How to complete this task:
Where a line of the records contains the word "reasoning", show that line.

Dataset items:
● ● ● ● ● ● ●
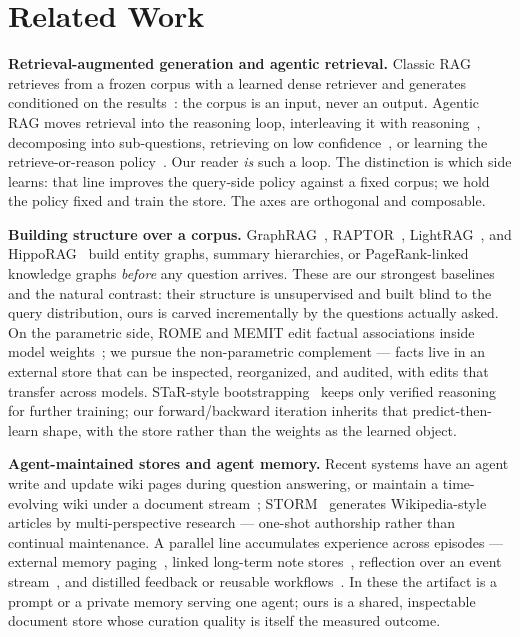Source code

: \documentclass[conference]{IEEEtran}
\begin{document}
\section{Related Work}
\textbf{Retrieval-augmented generation and agentic retrieval.} Classic RAG
retrieves from a frozen corpus with a learned dense retriever and generates
conditioned on the results~\cite{rag-lewis,dpr,realm,fid}: the corpus is an
input, never an output. Agentic RAG moves retrieval into the reasoning loop, interleaving it with
reasoning~\cite{react,ircot}, decomposing into sub-questions, retrieving on
low confidence~\cite{selfrag}, or learning the retrieve-or-reason
policy~\cite{searchr1,agentic-rag-survey}. Our reader \emph{is} such
a loop. The distinction is which side learns: that line improves the
query-side policy against a fixed corpus; we hold the policy fixed and train
the store. The axes are orthogonal and composable.

\textbf{Building structure over a corpus.} GraphRAG~\cite{graphrag},
RAPTOR~\cite{raptor}, LightRAG~\cite{lightrag}, and
HippoRAG~\cite{hipporag,hipporag2} build entity graphs, summary hierarchies,
or PageRank-linked knowledge graphs \emph{before} any question arrives.
These are our strongest baselines and the natural contrast: their structure
is unsupervised and built blind to the query distribution, ours is carved
incrementally by the questions actually asked. On the parametric side, ROME
and MEMIT edit factual associations inside model weights~\cite{rome,memit};
we pursue the non-parametric complement --- facts live in an external store
that can be inspected, reorganized, and audited, with edits that transfer
across models. STaR-style bootstrapping~\cite{star} keeps only verified
reasoning for further training; our forward/backward iteration inherits that
predict-then-learn shape, with the store rather than the weights as the
learned object.

\textbf{Agent-maintained stores and agent memory.} Recent systems have an agent
write and update wiki pages during question answering, or maintain a
time-evolving wiki under a document
stream~\cite{llmwiki-rar,llmwiki-stream,karpathy-llmwiki};
STORM~\cite{storm} generates Wikipedia-style articles by multi-perspective
research --- one-shot authorship rather than continual maintenance. A parallel line accumulates experience
across episodes --- external memory paging~\cite{memgpt}, linked long-term
note stores~\cite{mem0,amem}, reflection over an event
stream~\cite{generative-agents}, and distilled feedback or reusable
workflows~\cite{reflexion,awm,ace}. In these the
artifact is a prompt or a private memory serving one agent; ours is a
shared, inspectable document store whose curation quality is itself the
measured outcome.
\end{document}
● ● ● ● ● ● ●
Solution to this problem:
input, never an output. Agentic RAG moves retrieval into the reasoning loop, interleaving it with
reasoning~\cite{react,ircot}, decomposing into sub-questions, retrieving on
reasoning for further training; our forward/backward iteration inherits that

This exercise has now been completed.